Ах, если бы Свен не пришел тогда со своими биле­тами на концерт! Если бы воспитательница тогда так легко не отпустила меня. Она мне вообще не запрещает куда-либо ходить, но на этот раз все-таки могла запре­тить. Она только спросила: «С кем ты идешь?», — и когда я честно ответила: «Со Свеном», — она слегка покачала головой и сказала: «Только никаких прогу­лок. Сразу с концерта домой. Учти, что я буду сидеть в интернате, пока вы не придете».

Если бы это посещение концерта не состоялось! Если бы! Как много тогда не случилось бы. Если бы Свен тогда днем так глупо не повредил ногу, что совсем не мог двигаться. Если бы он по меньшей мере не пере­дал свой билет Тийту. Именно Тийту, который в му­зыке абсолютно ничего не смыслит. Если бы Тийт, в свою очередь, не предложил этот билет ребятам из своей группы и если бы кто-нибудь помешал Энрико взять этот билет. Если бы не случилось этого, послед­него! Только не это.

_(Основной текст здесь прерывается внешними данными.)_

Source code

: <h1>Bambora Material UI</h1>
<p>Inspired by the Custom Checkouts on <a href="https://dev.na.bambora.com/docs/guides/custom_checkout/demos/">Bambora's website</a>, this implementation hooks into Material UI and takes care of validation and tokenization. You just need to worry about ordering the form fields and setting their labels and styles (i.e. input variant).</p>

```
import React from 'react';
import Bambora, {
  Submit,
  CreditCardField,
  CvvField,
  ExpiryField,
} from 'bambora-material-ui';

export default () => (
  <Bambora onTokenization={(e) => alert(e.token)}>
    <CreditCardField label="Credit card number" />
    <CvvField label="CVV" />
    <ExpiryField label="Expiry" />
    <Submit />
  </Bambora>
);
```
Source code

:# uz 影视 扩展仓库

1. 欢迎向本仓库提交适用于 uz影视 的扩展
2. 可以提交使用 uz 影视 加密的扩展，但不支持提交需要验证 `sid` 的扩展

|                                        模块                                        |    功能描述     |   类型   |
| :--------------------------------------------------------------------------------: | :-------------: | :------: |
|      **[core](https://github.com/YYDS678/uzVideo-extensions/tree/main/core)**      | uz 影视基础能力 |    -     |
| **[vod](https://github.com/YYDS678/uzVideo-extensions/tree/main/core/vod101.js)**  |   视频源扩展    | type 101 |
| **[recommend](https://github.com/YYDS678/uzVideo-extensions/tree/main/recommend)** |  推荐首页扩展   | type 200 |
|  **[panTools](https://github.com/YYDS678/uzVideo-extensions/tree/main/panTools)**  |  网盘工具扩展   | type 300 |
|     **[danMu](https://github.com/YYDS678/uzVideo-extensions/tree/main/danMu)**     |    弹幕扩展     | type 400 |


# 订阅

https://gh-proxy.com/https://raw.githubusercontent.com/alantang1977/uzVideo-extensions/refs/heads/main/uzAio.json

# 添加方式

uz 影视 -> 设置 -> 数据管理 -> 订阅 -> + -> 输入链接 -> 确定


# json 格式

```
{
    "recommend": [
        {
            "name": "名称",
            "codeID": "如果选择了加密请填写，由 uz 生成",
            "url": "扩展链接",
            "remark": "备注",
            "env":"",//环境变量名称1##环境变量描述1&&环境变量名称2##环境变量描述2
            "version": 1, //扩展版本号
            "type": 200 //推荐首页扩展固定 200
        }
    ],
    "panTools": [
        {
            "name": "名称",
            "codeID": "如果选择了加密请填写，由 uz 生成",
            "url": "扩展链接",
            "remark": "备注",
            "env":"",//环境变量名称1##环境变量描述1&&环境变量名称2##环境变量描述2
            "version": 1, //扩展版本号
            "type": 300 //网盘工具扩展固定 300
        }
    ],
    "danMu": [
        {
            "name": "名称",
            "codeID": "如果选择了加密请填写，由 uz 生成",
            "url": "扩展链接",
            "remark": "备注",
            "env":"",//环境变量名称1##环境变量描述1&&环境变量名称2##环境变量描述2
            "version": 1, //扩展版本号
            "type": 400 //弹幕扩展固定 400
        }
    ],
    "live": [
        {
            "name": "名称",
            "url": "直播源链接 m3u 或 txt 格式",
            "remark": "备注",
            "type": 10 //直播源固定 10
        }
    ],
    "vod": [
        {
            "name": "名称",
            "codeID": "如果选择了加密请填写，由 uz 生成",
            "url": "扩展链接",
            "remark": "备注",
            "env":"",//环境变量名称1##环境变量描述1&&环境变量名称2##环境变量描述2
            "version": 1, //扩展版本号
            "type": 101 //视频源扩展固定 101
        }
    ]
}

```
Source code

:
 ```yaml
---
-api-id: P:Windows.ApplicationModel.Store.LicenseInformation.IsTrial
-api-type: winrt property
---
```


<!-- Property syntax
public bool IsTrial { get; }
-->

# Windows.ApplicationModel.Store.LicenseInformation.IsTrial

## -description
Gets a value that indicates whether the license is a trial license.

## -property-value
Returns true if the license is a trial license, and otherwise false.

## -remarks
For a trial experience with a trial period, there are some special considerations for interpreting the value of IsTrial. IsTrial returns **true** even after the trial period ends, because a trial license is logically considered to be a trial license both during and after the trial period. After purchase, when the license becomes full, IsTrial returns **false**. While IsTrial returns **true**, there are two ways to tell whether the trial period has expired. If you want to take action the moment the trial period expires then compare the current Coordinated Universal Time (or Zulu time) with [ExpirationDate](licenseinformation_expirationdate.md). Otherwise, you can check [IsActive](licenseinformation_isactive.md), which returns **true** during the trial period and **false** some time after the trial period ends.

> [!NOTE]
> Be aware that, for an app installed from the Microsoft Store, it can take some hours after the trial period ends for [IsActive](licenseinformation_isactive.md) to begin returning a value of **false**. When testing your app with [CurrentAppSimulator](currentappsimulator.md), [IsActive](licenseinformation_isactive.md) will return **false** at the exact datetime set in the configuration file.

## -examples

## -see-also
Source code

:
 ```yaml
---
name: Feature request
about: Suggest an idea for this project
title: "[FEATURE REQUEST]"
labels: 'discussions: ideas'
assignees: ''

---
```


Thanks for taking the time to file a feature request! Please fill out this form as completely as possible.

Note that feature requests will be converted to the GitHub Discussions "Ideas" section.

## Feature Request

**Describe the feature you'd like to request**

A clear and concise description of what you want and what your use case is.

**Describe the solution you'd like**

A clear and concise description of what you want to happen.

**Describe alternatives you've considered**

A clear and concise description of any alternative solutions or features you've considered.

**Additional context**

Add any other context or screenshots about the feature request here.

Если бы, если бы, если бы! Как непреодолимо глупо звучат теперь для меня самой эти «если бы». Теперь я стала умнее. Иногда кажется, что я стала слишком мудрой. За эту мудрость я заплатила тяжелой ценой. Поменяла бы ее на любую ребячью глупость, если бы только это было еще возможно. Как прожить жизнь с таким непосильным грузом?